Structural response analyses of pipelines using computer models, such as AutoPIPE, incorporate soil “springs” to model the restraint provided by pipeline bedding and padding. These “springs” are referred to as spring constants and are most frequently determined from a limited number of sources in the literature. In some cases representative soil properties are used with theoretical and empirical formulae such as those presented by Nyman (1984). This technique which is referred to herein as the ASCE technique has been used by Alyeska Pipeline Service Company (Alyeska) engineers in their calculations of structural response of the buried pipeline along the Trans Alaska Pipeline System (TAPS) (Hart et al, 1998).
This paper describes a field study at a pipeline inspection dig in which spring constants were determined directly from a series of field tests to develop a better understanding of the pipeline restraint the bedding and padding is providing for the pipe.
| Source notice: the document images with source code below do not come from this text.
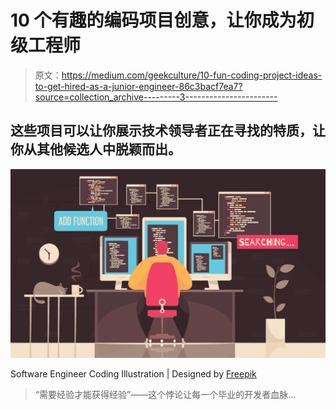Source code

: # 10 个有趣的编码项目创意，让你成为初级工程师

> 原文：<https://medium.com/geekculture/10-fun-coding-project-ideas-to-get-hired-as-a-junior-engineer-86c3bacf7ea7?source=collection_archive---------3----------------------->

## 这些项目可以让你展示技术领导者正在寻找的特质，让你从其他候选人中脱颖而出。

![](img/7a83b971a88b23025fd7b807bc6faee0.png)

Software Engineer Coding Illustration | Designed by [Freepik](http://1905_optimized.i126.005_programmer-work.png)

> “需要经验才能获得经验”——这个悖论让每一个毕业的开发者血脉…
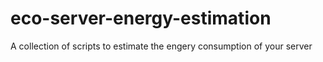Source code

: # eco-server-energy-estimation
A collection of scripts to estimate the engery consumption of your server
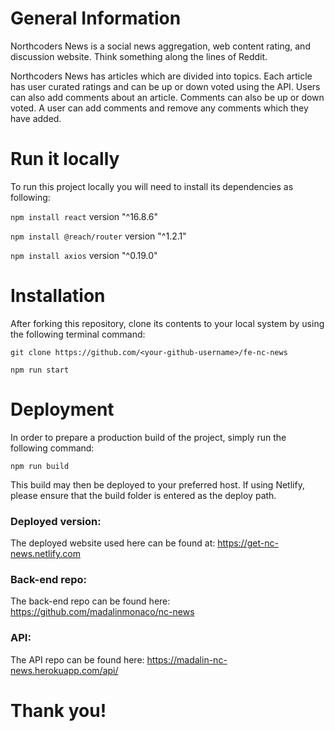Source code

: # General Information

Northcoders News is a social news aggregation, web content rating, and discussion website. Think something along the lines of Reddit. 

Northcoders News has articles which are divided into topics. Each article has user curated ratings and can be up or down voted using the API. Users can also add comments about an article. Comments can also be up or down voted. A user can add comments and remove any comments which they have added.

# Run it locally

 To run this project locally you will need to install its dependencies as following:

 `npm install react` version "^16.8.6"
 
 `npm install @reach/router` version "^1.2.1"
 
 `npm install axios` version "^0.19.0"

# Installation

After forking this repository, clone its contents to your local system by using the following terminal command:

`git clone https://github.com/<your-github-username>/fe-nc-news`

`npm run start`

# Deployment

In order to prepare a production build of the project, simply run the following command:

`npm run build`

This build may then be deployed to your preferred host. If using Netlify, please ensure that the build folder is entered as the deploy path.

### Deployed version:

The deployed website used here can be found at: https://get-nc-news.netlify.com

### Back-end repo:

The back-end repo can be found here: https://github.com/madalinmonaco/nc-news

### API:

The API repo can be found here: https://madalin-nc-news.herokuapp.com/api/

# Thank you!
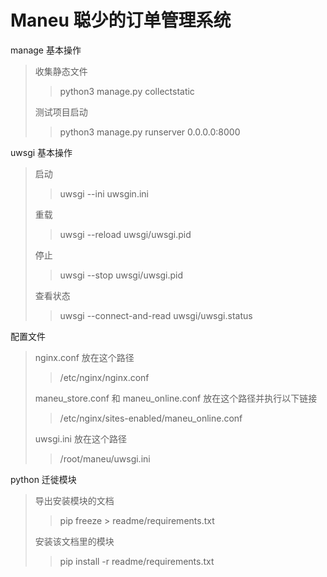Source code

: # Maneu 聪少的订单管理系统

manage 基本操作
> 收集静态文件
> > python3 manage.py collectstatic
> 
> 测试项目启动
> > python3 manage.py runserver 0.0.0.0:8000

uwsgi 基本操作
> 启动
> > uwsgi --ini uwsgin.ini
> 
> 重载
> > uwsgi --reload uwsgi/uwsgi.pid
> 
> 停止
> > uwsgi --stop uwsgi/uwsgi.pid
> 
> 查看状态
> > uwsgi --connect-and-read uwsgi/uwsgi.status
 
配置文件
> nginx.conf 放在这个路径
> 
> > /etc/nginx/nginx.conf
> 
> maneu_store.conf 和 maneu_online.conf 放在这个路径并执行以下链接
> 
> > /etc/nginx/sites-enabled/maneu_online.conf
> 
> uwsgi.ini 放在这个路径
> 
> > /root/maneu/uwsgi.ini

python 迁徙模块
> 导出安装模块的文档
> > pip freeze > readme/requirements.txt
> 
> 安装该文档里的模块
> > pip install -r readme/requirements.txt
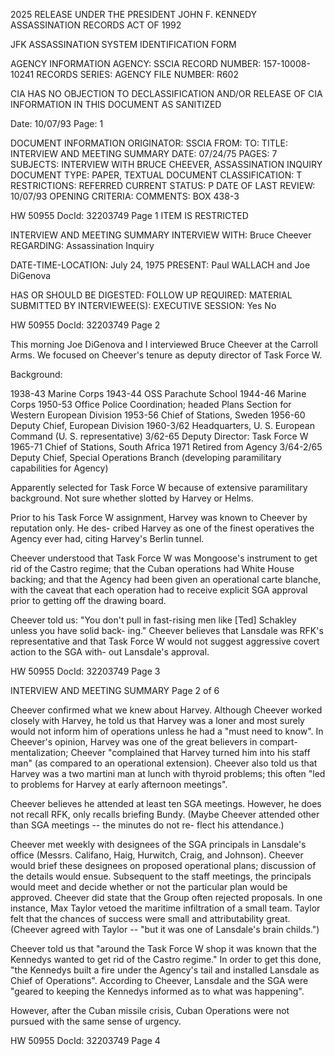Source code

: 2025 RELEASE UNDER THE PRESIDENT JOHN F. KENNEDY ASSASSINATION RECORDS ACT OF 1992

JFK ASSASSINATION SYSTEM
IDENTIFICATION FORM

AGENCY INFORMATION
AGENCY: SSCIA
RECORD NUMBER: 157-10008-10241
RECORDS SERIES:
AGENCY FILE NUMBER: R602

CIA HAS NO OBJECTION TO
DECLASSIFICATION AND/OR
RELEASE OF CIA INFORMATION
IN THIS DOCUMENT AS SANITIZED

Date: 10/07/93
Page: 1

DOCUMENT INFORMATION
ORIGINATOR: SSCIA
FROM:
TO:
TITLE: INTERVIEW AND MEETING SUMMARY
DATE: 07/24/75
PAGES: 7
SUBJECTS: INTERVIEW WITH BRUCE CHEEVER, ASSASSINATION INQUIRY
DOCUMENT TYPE: PAPER, TEXTUAL DOCUMENT
CLASSIFICATION: T
RESTRICTIONS: REFERRED
CURRENT STATUS: P
DATE OF LAST REVIEW: 10/07/93
OPENING CRITERIA:
COMMENTS: BOX 438-3

HW 50955 DocId: 32203749 Page 1 ITEM IS RESTRICTED

INTERVIEW AND MEETING SUMMARY
INTERVIEW WITH: Bruce Cheever
REGARDING: Assassination Inquiry

DATE-TIME-LOCATION: July 24, 1975
PRESENT: Paul WALLACH and Joe DiGenova

HAS OR SHOULD BE DIGESTED:
FOLLOW UP REQUIRED:
MATERIAL SUBMITTED BY INTERVIEWEE(S):
EXECUTIVE SESSION: Yes No

HW 50955 DocId: 32203749 Page 2

This morning Joe DiGenova and I interviewed
Bruce Cheever at the Carroll Arms. We focused on
Cheever's tenure as deputy director of Task Force
W.

Background:

1938-43 Marine Corps
1943-44 OSS Parachute School
1944-46 Marine Corps
1950-53 Office Police Coordination; headed
Plans Section for Western European
Division
1953-56 Chief of Stations, Sweden
1956-60 Deputy Chief, European Division
1960-3/62 Headquarters, U. S. European Command
(U. S. representative)
3/62-65 Deputy Director: Task Force W
1965-71 Chief of Stations, South Africa
1971 Retired from Agency
3/64-2/65 Deputy Chief, Special Operations
Branch (developing paramilitary
capabilities for Agency)

Apparently selected for Task Force W because
of extensive paramilitary background. Not sure
whether slotted by Harvey or Helms.

Prior to his Task Force W assignment, Harvey
was known to Cheever by reputation only. He des-
cribed Harvey as one of the finest operatives the
Agency ever had, citing Harvey's Berlin tunnel.

Cheever understood that Task Force W was
Mongoose's instrument to get rid of the Castro
regime; that the Cuban operations had White House
backing; and that the Agency had been given an
operational carte blanche, with the caveat that
each operation had to receive explicit SGA approval
prior to getting off the drawing board.

Cheever told us: "You don't pull in fast-rising
men like [Ted] Schakley unless you have solid back-
ing." Cheever believes that Lansdale was RFK's
representative and that Task Force W would not
suggest aggressive covert action to the SGA with-
out Lansdale's approval.

HW 50955 DocId: 32203749 Page 3

INTERVIEW AND MEETING SUMMARY Page 2 of 6

Cheever confirmed what we knew about Harvey.
Although Cheever worked closely with Harvey, he
told us that Harvey was a loner and most surely
would not inform him of operations unless he had
a "must need to know". In Cheever's opinion,
Harvey was one of the great believers in compart-
mentalization; Cheever "complained that Harvey
turned him into his staff man" (as compared to an
operational extension). Cheever also told us that
Harvey was a two martini man at lunch with thyroid
problems; this often "led to problems for Harvey
at early afternoon meetings".

Cheever believes he attended at least ten SGA
meetings. However, he does not recall RFK, only
recalls briefing Bundy. (Maybe Cheever attended
other than SGA meetings -- the minutes do not re-
flect his attendance.)

Cheever met weekly with designees of the SGA
principals in Lansdale's office (Messrs. Califano,
Haig, Hurwitch, Craig, and Johnson). Cheever would
brief these designees on proposed operational
plans; discussion of the details would ensue.
Subsequent to the staff meetings, the principals
would meet and decide whether or not the particular
plan would be approved. Cheever did state that the
Group often rejected proposals. In one instance,
Max Taylor vetoed the maritime infiltration of a
small team. Taylor felt that the chances of success
were small and attributability great. (Cheever
agreed with Taylor -- "but it was one of Lansdale's
brain childs.")

Cheever told us that "around the Task Force W
shop it was known that the Kennedys wanted to get
rid of the Castro regime." In order to get this
done, "the Kennedys built a fire under the Agency's
tail and installed Lansdale as Chief of Operations".
According to Cheever, Lansdale and the SGA were
"geared to keeping the Kennedys informed as to what
was happening".

However, after the Cuban missile crisis, Cuban
Operations were not pursued with the same sense of
urgency.

HW 50955 DocId: 32203749 Page 4
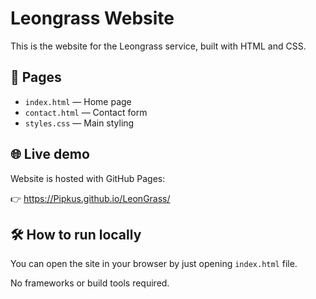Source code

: # Leongrass Website

This is the website for the Leongrass service, built with HTML and CSS.

## 📂 Pages

- `index.html` — Home page
- `contact.html` — Contact form
- `styles.css` — Main styling

## 🌐 Live demo

Website is hosted with GitHub Pages:

👉 https://Pipkus.github.io/LeonGrass/

## 🛠 How to run locally

You can open the site in your browser by just opening `index.html` file.

No frameworks or build tools required.
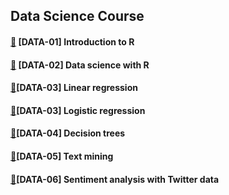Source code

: ## Data Science Course

#### [:link:](https://s3.eu-west-2.amazonaws.com/cinndata/data/data-01.html) [DATA-01] Introduction to R

#### [:link:](https://s3.eu-west-2.amazonaws.com/cinndata/data/data-01.html) [DATA-02] Data science with R

#### [:link:](https://s3.eu-west-2.amazonaws.com/cinndata/data/data-02.html)[DATA-03] Linear regression

#### [:link:](https://s3.eu-west-2.amazonaws.com/cinndata/data/data-03.html)[DATA-03] Logistic regression

#### [:link:](https://s3.eu-west-2.amazonaws.com/cinndata/data/data-04.html)[DATA-04] Decision trees

#### [:link:](https://s3.eu-west-2.amazonaws.com/cinndata/data/data-05.html)[DATA-05] Text mining

#### [:link:](https://s3.eu-west-2.amazonaws.com/cinndata/data/data-06.html)[DATA-06] Sentiment analysis with Twitter data
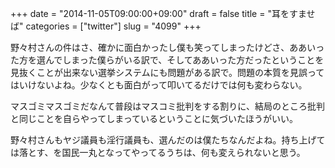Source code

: +++
date = "2014-11-05T09:00:00+09:00"
draft = false
title = "耳をすませば"
categories = ["twitter"]
slug = "4099"
+++

野々村さんの件はさ、確かに面白かったし僕も笑ってしまったけどさ、ああいった方を選んでしまった僕らがいる訳で、そしてああいった方だったということを見抜くことが出来ない選挙システムにも問題がある訳で。問題の本質を見誤ってはいけないよね。少なくとも面白がって叩いてるだけでは何も変わらない。

マスゴミマスゴミだなんて普段はマスコミ批判をする割りに、結局のところ批判と同じことを自らやってしまっているということに気づいたほうがいい。

野々村さんもヤジ議員も淫行議員も、選んだのは僕たちなんだよね。持ち上げては落とす、を国民一丸となってやってるうちは、何も変えられないと思う。
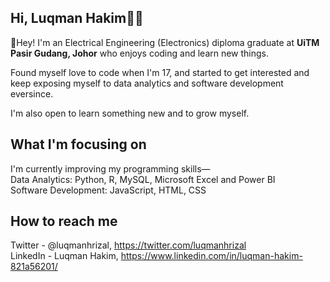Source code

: ## Hi, Luqman Hakim👨‍💻

👋Hey! I'm an Electrical Engineering (Electronics) diploma graduate at **UiTM Pasir Gudang, Johor** who enjoys coding and learn new things. 

Found myself love to code when I'm 17, and started to get interested and keep exposing myself to data analytics and software development eversince.

I'm also open to learn something new and to grow myself.

## What I'm focusing on
I'm currently improving my programming skills—<br/>
Data Analytics: Python, R, MySQL, Microsoft Excel and Power BI<br/>
Software Development: JavaScript, HTML, CSS

## How to reach me
Twitter - @luqmanhrizal, https://twitter.com/luqmanhrizal<br/>
LinkedIn - Luqman Hakim, https://www.linkedin.com/in/luqman-hakim-821a56201/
Four other papers which cover other aspects of the work performed at this site are also a part of this conference (Hart et al, 1998, Norton et al, 1998, Stevick et al, 1998, Tonkins et al, 1998).
The field work included the drilling of multiple boreholes in which drive samples were taken at about 1 to 2 meter (3 to 5 foot) intervals. In each borehole, pressuremeter tests were also conducted at the same intervals as the drive samples. At two levels in the open pipe trench plate, load tests were conducted. Both nuclear and sand cone density tests were made at several levels in the pipe trench.
Results of these tests were correlated to each other. Stress strain relationships were developed from the pressuremeter test and plate load test data which were used independently to develop spring constants. Spring constants were found to vary with the strain level in the soils and were correlated to the drive sample blow count data. Recommended methods for estimating spring constants are presented.